Die Suche führt nach Zypern
Damals wie heute stellt sich für viele Mieter die Frage, wem die "Intown Wohnen Schwerin GmbH" eigentlich gehört. Wer sich damit beschäftigt, läuft zunächst ins Leere. Denn die mittlerweile in "Projekt Wohnen Schwerin GmbH" umbenannte Firma gehört offiziell zwei Firmen, die auf Zypern registriert sind: "Retzian Limited" und "Livenio Limited". Beide werden von Mitarbeitern einer zyprischen Anwaltskanzlei verwaltet. Und wem diese beiden Firmen gehören, ist nirgendwo öffentlich nachzulesen.
Wer den wahren Eigentümer sucht, landet früher oder später bei einer Adresse in Berlin-Kreuzberg. Denn dort war die Firma "Projekt Schwerin Wohnen GmbH" 2015 registriert und dort sitzt noch heute die Gesellschaft, die für die Verwaltung der Immobilien zuständig ist. Früher hieß diese Firma "Intown Property Management", heute steht an der Tür: "Lianeo Real Estate". Mehr als 130 Firmen sind unter dieser Adresse registriert, in der Regel besitzen sie jeweils eine große oder mehrere kleinere Immobilien.
Ihme Zentrum: Deutliche Parallelen zum Fall Schwerin
Unter anderem findet man hier die "Projekt IZ Hannover GmbH". Diese Firma besaß bislang den Großteil des Ihme-Zentrums in der niedersächsischen Landeshauptstadt. Der Rest gehört rund 500 Einzeleigentümern. Dieser mitten in der Stadt gelegene Betonkoloss aus den 70er-Jahren ist in Hannover berühmt. Nicht zuletzt deswegen, weil ein Großteil der rund 60.000 Quadratmetern Verkaufsfläche seit vielen Jahren leer steht und vor sich hin rottet.

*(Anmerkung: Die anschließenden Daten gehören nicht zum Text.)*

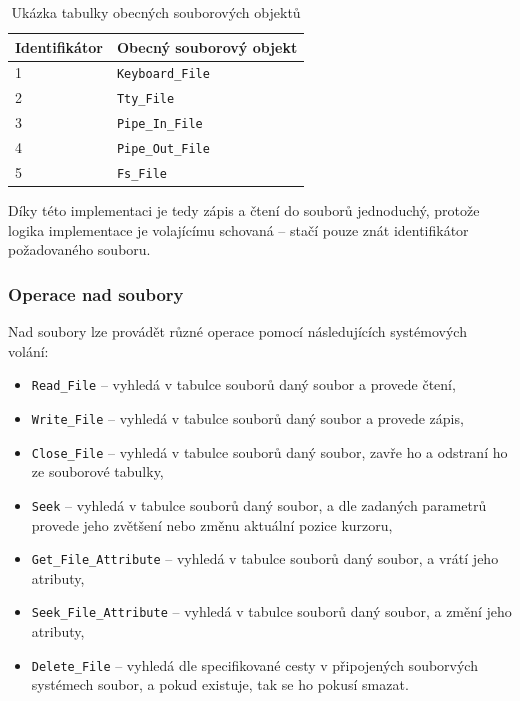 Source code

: \documentclass[12pt, a4paper]{article}
\begin{document}
\begin{table}[ht]
\centering
\begin{tabular}{|l|l|}
\hline
\textbf{Identifikátor} & \textbf{Obecný souborový objekt} \\ \hline
1                      & \texttt{Keyboard\_File}                   \\ \hline
2                      & \texttt{Tty\_File}                        \\ \hline
3                      & \texttt{Pipe\_In\_File}                   \\ \hline
4                      & \texttt{Pipe\_Out\_File}                  \\ \hline
5                      & \texttt{Fs\_File}                         \\ \hline
\end{tabular}
\caption{Ukázka tabulky obecných souborových objektů}
\end{table}

Díky této implementaci je tedy zápis a čtení do souborů jednoduchý, protože logika implementace je volajícímu schovaná -- stačí pouze znát identifikátor požadovaného souboru.

\subsubsection{Operace nad soubory}
Nad soubory lze provádět různé operace pomocí následujících systémových volání:

\begin{itemize}
    \item \texttt{Read\_File} -- vyhledá v tabulce souborů daný soubor a provede čtení,
    \item \texttt{Write\_File} -- vyhledá v tabulce souborů daný soubor a provede zápis,
    \item \texttt{Close\_File} -- vyhledá v tabulce souborů daný soubor, zavře ho a odstraní ho ze souborové tabulky,
    \item \texttt{Seek} -- vyhledá v tabulce souborů daný soubor, a dle zadaných parametrů provede jeho zvětšení nebo změnu aktuální pozice kurzoru,
    \item \texttt{Get\_File\_Attribute} -- vyhledá v tabulce souborů daný soubor, a vrátí jeho atributy,
    \item \texttt{Seek\_File\_Attribute} -- vyhledá v tabulce souborů daný soubor, a změní jeho atributy, 
    \item \texttt{Delete\_File} -- vyhledá dle specifikované cesty v připojených souborvých systémech soubor, a pokud existuje, tak se ho pokusí smazat.
\end{itemize}
\end{document}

Sucht man danach, wer eigentlich hinter der "Projekt IZ Hannover GmbH" steckt, tauchen deutliche Parallelen zum Fall Schwerin auf. Denn auch diese GmbH gehört einer Firma auf Zypern - der "Petherola Limited", wiederum verwaltet von der bereits bekannten Kanzlei. Und wiederum bleibt der wahre Eigentümer im Dunkeln. Der Geldwäscheexperte Rüdiger Quedenfeld findet diese Konstruktion merkwürdig. "Der Eindruck ist klar: Da geht es nicht um klare Unternehmensstrukturen, klare Finanzströme. Da geht es um das offensichtliche Verschleiern von irgendwelchen wesentlichen Tatsachen."
Wer sind die wahren Eigentümer?
Doch wer würde davon profitieren? Wieder stellt sich die Frage nach dem Eigentümer. Auch der Blick ins Transparenzregister, das eigentlich genau für solche Fälle vor anderthalb Jahren aufgebaut wurde, hilft uns hier nicht weiter: Dort steht "Keine Eintragung" zum wahren Eigentümer der beiden GmbHs.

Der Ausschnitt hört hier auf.